◆ TASK ◆
Extract from the entries below, exactly as given, only the lines from the line containing "Q162, you've said" to the line containing "that will not", both lines included.
= Beginning of Section =
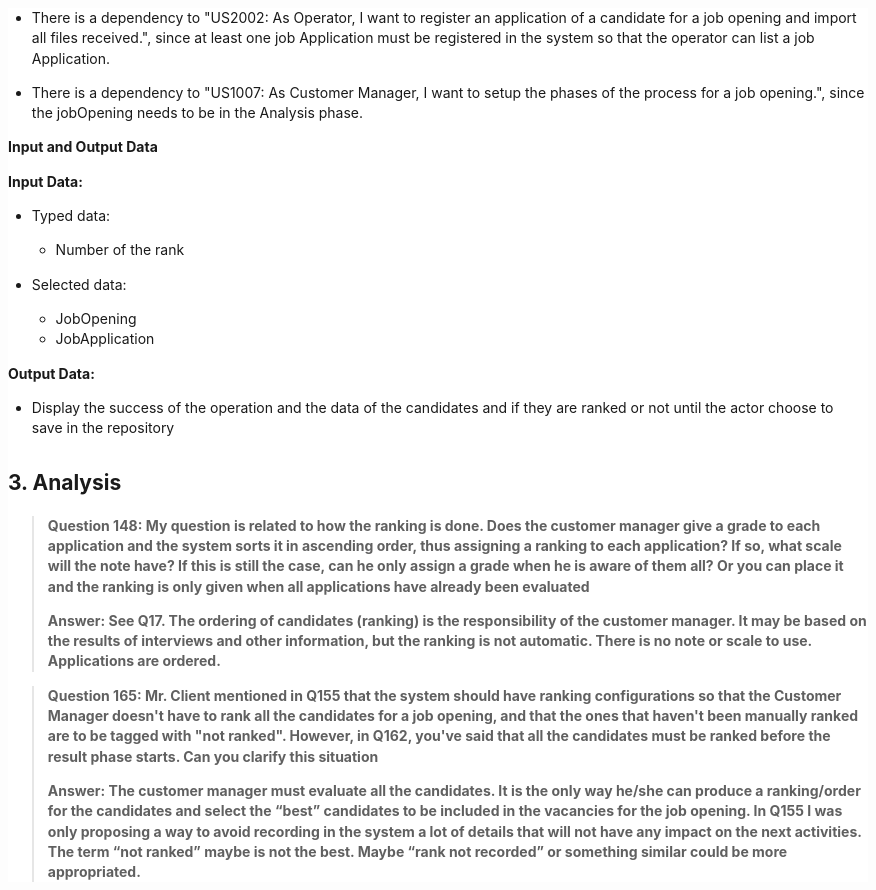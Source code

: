 * There is a dependency to "US2002: As Operator, I want to register an application of a candidate for a job opening and import all files received.", since at least one job Application must be registered in the system so that the operator can list a job Application.

* There is a dependency to "US1007: As Customer Manager, I want to setup the phases of the process for a job opening.", since the jobOpening needs to be in the Analysis phase.


**Input and Output Data**

**Input Data:**

* Typed data:
    * Number of the rank


* Selected data:
    * JobOpening
    * JobApplication


**Output Data:**
* Display the success of the operation and the data of the candidates and if they are ranked or not until the actor choose to save in the repository



## 3. Analysis


[//]: # (TODO:Mini resumo do que acontece)


> **Question 148: My question is related to how the ranking is done. Does the customer manager give a grade to each application
> and the system sorts it in ascending order, thus assigning a ranking to each application? If so, what scale will the note have?
> If this is still the case, can he only assign a grade when he is aware of them all? Or you can place it and the ranking is only
> given when all applications have already been evaluated**
>
> **Answer: See Q17. The ordering of candidates (ranking) is the responsibility of the customer manager.
> It may be based on the results of interviews and other information, but the ranking is not automatic.
> There is no note or scale to use. Applications are ordered.**



> **Question 165: Mr. Client mentioned in Q155 that the system should have ranking configurations so that the Customer Manager doesn't have to rank all 
> the candidates for a job opening, and that the ones that haven't been manually ranked are to be tagged with "not ranked". However, in Q162, you've said 
> that all the candidates must be ranked before the result phase starts. Can you clarify this situation**
>
> **Answer: The customer manager must evaluate all the candidates. It is the only way he/she can produce a ranking/order for the candidates and select the “best” 
> candidates to be included in the vacancies for the job opening. In Q155 I was only proposing a way to avoid recording in the system a lot of details that will not 
> have any impact on the next activities. The term “not ranked” maybe is not the best. Maybe “rank not recorded” or something similar could be more appropriated.**


[//]: # (## 7. Observations)
[//]: # ()
[//]: # (*This section should be used to include any content that does not fit any of the previous sections.*)
[//]: # ()
[//]: # (*The team should present here, for instance, a critical perspective on the developed work including the analysis of alternative solutions or related works*)
[//]: # ()
[//]: # (*The team should include in this section statements/references regarding third party works that were used in the development this work.*)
= End of Section =
◆ WRITTEN SOLUTION ◆
> the candidates for a job opening, and that the ones that haven't been manually ranked are to be tagged with "not ranked". However, in Q162, you've said 
> that all the candidates must be ranked before the result phase starts. Can you clarify this situation**
>
> **Answer: The customer manager must evaluate all the candidates. It is the only way he/she can produce a ranking/order for the candidates and select the “best” 
> candidates to be included in the vacancies for the job opening. In Q155 I was only proposing a way to avoid recording in the system a lot of details that will not 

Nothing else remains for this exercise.